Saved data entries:
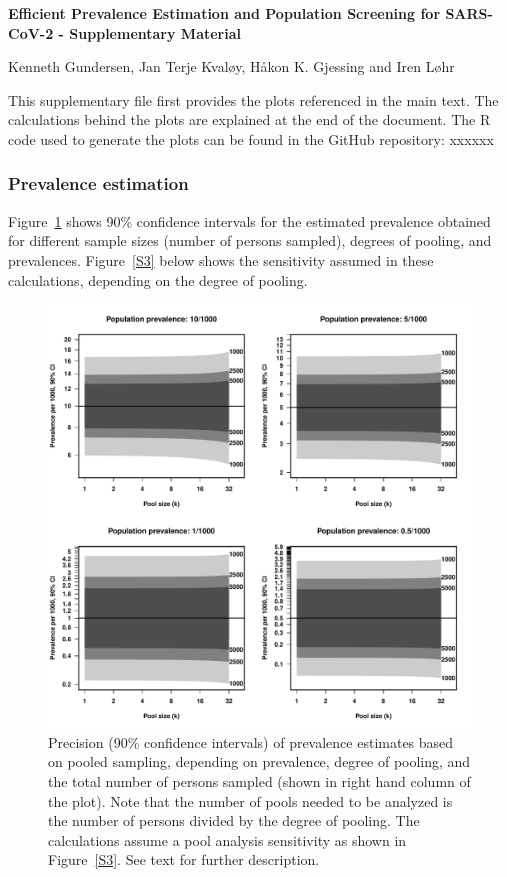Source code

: \documentclass[10pt]{article}
\begin{document}
{\large \bf  Efficient Prevalence Estimation and Population Screening for SARS-CoV-2 - Supplementary Material  }                           

Kenneth Gundersen, Jan Terje Kvaløy, Håkon K. Gjessing and Iren Løhr

\vspace*{10mm}

This supplementary file first provides the plots referenced in the main text. The calculations behind the plots are explained at the end of the document. The R code used to generate the plots can be found in the GitHub repository: xxxxxx    

\subsubsection*{Prevalence estimation}

Figure~\ref{S1} shows 90\% confidence intervals for the estimated prevalence obtained for different sample sizes (number of persons sampled), degrees of pooling, and prevalences. Figure~\ref{S3} below shows the sensitivity assumed in these calculations, depending on the degree of pooling.
 
\begin{figure}[!hbt]
\begin{center}
\includegraphics[width=0.95\linewidth]{prevalences_CI.pdf}
\end{center}
\caption{Precision (90\% confidence intervals) of prevalence estimates based on pooled sampling, depending on prevalence, degree of pooling, and the total number of persons sampled (shown in right hand column of the plot). Note that the number of pools needed to be analyzed is the number of persons divided by the degree of pooling. The calculations assume a pool analysis sensitivity as shown in Figure~\ref{S3}. See text for further description.}
\label{S1}
\end{figure}
\end{document}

**ASSIGNMENT:** Could you set down the records above word for word, without any of the pictures?

**ANSWER FOR THE TASK:**
Source code

: \documentclass[10pt]{article}
\begin{document}
{\large \bf  Efficient Prevalence Estimation and Population Screening for SARS-CoV-2 - Supplementary Material  }                           

Kenneth Gundersen, Jan Terje Kvaløy, Håkon K. Gjessing and Iren Løhr

\vspace*{10mm}

This supplementary file first provides the plots referenced in the main text. The calculations behind the plots are explained at the end of the document. The R code used to generate the plots can be found in the GitHub repository: xxxxxx    

\subsubsection*{Prevalence estimation}

Figure~\ref{S1} shows 90\% confidence intervals for the estimated prevalence obtained for different sample sizes (number of persons sampled), degrees of pooling, and prevalences. Figure~\ref{S3} below shows the sensitivity assumed in these calculations, depending on the degree of pooling.
 
\begin{figure}[!hbt]
\begin{center}
\includegraphics[width=0.95\linewidth]{prevalences_CI.pdf}
\end{center}
\caption{Precision (90\% confidence intervals) of prevalence estimates based on pooled sampling, depending on prevalence, degree of pooling, and the total number of persons sampled (shown in right hand column of the plot). Note that the number of pools needed to be analyzed is the number of persons divided by the degree of pooling. The calculations assume a pool analysis sensitivity as shown in Figure~\ref{S3}. See text for further description.}
\label{S1}
\end{figure}
\end{document}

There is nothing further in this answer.